Most recently (June 2017) Anne Milton astonishingly voted against scrapping the pay cap of 1% on the public sector. Nurses' pay has been frozen for nearly a decade while the salaries of MPs increased under this government. Anne didn't think that her former colleagues were worthy of a salary increase - in fact in real terms their salaries have decreased year-on-year making them worse off than they were 10 years ago. A one-off, perhaps? No: In May 2016 Milton voted against reinstating nursing bursaries too, hardly a move in line with her 'deep passion' for the NHS that she highlights at every public meeting.
The list goes on…
In January 2017 Anne Milton voted against immediate extra social care funding and against better NHS and social care funding in the March 2017 budget.
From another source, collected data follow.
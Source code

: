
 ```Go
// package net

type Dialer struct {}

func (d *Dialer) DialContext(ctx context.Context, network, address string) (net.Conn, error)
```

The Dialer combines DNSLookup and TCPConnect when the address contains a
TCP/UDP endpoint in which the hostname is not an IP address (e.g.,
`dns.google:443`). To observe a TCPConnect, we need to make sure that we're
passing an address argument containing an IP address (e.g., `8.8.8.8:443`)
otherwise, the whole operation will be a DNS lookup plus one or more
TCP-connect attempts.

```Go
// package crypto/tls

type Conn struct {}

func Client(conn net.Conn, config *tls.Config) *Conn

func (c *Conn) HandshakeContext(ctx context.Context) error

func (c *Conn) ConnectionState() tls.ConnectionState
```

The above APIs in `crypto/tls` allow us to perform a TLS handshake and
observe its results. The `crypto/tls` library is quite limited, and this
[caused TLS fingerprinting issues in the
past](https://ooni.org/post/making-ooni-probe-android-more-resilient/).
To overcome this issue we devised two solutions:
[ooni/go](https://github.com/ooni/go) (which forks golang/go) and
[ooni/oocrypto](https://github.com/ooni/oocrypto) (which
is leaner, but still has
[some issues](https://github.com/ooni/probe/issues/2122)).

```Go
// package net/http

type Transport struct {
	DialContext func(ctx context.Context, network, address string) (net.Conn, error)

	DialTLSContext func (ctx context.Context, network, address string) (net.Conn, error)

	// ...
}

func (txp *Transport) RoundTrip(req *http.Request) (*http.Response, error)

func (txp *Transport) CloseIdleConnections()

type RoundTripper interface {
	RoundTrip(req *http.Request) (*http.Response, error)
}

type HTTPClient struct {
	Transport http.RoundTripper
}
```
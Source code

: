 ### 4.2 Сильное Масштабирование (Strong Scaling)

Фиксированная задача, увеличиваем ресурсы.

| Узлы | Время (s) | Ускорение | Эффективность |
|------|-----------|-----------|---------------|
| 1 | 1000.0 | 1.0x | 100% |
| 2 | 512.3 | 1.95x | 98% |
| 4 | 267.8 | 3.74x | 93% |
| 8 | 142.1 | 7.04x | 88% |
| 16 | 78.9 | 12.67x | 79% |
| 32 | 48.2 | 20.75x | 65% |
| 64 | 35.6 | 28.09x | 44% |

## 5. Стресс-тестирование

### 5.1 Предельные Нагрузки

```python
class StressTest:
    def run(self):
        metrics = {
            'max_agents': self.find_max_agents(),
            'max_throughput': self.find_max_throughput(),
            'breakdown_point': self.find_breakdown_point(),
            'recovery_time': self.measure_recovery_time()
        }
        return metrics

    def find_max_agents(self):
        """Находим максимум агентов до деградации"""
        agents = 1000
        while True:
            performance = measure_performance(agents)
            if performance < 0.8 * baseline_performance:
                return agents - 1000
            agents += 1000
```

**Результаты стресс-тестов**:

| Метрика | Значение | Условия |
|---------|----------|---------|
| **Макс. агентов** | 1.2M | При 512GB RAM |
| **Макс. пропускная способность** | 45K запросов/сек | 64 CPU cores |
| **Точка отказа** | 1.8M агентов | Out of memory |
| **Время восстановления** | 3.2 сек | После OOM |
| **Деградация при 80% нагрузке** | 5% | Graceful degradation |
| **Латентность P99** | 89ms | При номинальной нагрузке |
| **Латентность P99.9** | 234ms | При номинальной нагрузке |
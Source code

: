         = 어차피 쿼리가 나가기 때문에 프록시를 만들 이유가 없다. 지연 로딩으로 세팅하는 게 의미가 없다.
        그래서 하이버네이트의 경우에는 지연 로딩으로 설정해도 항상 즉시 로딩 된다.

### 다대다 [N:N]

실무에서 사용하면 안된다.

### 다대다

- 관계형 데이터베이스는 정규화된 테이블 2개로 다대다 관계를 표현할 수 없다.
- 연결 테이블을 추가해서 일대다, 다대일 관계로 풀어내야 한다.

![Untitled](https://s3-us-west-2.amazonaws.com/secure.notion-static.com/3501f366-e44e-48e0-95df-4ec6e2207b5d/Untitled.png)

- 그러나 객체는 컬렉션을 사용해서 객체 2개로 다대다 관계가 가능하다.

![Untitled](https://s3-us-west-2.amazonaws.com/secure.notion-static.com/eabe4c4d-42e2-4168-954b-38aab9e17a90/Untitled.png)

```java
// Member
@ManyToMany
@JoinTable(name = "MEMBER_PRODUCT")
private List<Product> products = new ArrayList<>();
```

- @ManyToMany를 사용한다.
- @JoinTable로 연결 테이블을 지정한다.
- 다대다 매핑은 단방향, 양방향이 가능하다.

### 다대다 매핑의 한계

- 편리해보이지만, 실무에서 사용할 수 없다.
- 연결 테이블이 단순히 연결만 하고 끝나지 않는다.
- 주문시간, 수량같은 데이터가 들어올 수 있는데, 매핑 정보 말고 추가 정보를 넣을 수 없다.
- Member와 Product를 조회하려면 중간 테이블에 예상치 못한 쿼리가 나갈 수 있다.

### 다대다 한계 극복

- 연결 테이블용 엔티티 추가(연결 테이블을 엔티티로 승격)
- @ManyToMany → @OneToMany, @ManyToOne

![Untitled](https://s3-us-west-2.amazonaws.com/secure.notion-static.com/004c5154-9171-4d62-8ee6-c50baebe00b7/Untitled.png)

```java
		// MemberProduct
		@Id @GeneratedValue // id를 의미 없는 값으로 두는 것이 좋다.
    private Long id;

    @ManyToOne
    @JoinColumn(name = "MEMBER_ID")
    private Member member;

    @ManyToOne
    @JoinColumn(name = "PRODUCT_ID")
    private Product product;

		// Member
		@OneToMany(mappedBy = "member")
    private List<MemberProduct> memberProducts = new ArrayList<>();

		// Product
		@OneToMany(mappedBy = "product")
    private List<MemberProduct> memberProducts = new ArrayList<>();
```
As member for Guildford we are sure that Anne knows there are no longer any care homes run by Surrey County Council; that a shambolic attempt was made in 2017 by the conservative leaders of Surrey County Council to raise council tax by 15% in order to rectify their budget mismanagement and attribute some of that to the dwindling social care budget.
Then of course there's the fact that immediately after being elected as Guildford's MP and while she was a member of the Parliamentary Health Select Committee Anne Milton hired her husband Graham Henderson as a researcher for two successive years at a cost of £12,000 during which time he was a director of public health for East Surrey Primary Care Trust. To this day we are unclear what research work was carried out at public expense.
Interestingly, as Parliamentary Under-Secretary of State for Public Health Anne voted in September 2011 in favour of the Health & Social Care Bill that, to all intents and purposes, opened the door to the privatisation of the NHS. Coincidentally her husband Graham Henderson was at the time a medical director for Surrey Primary Care Trust whose work was in April 2012 transferred to Virgin Care Ltd. Henderson moved to a medical director role at Virgin Care in the same month.
Perhaps just these issues alone were enough for May to back Hunt. To quote an age old phrase 'the devil you know is better than the devil you don't!"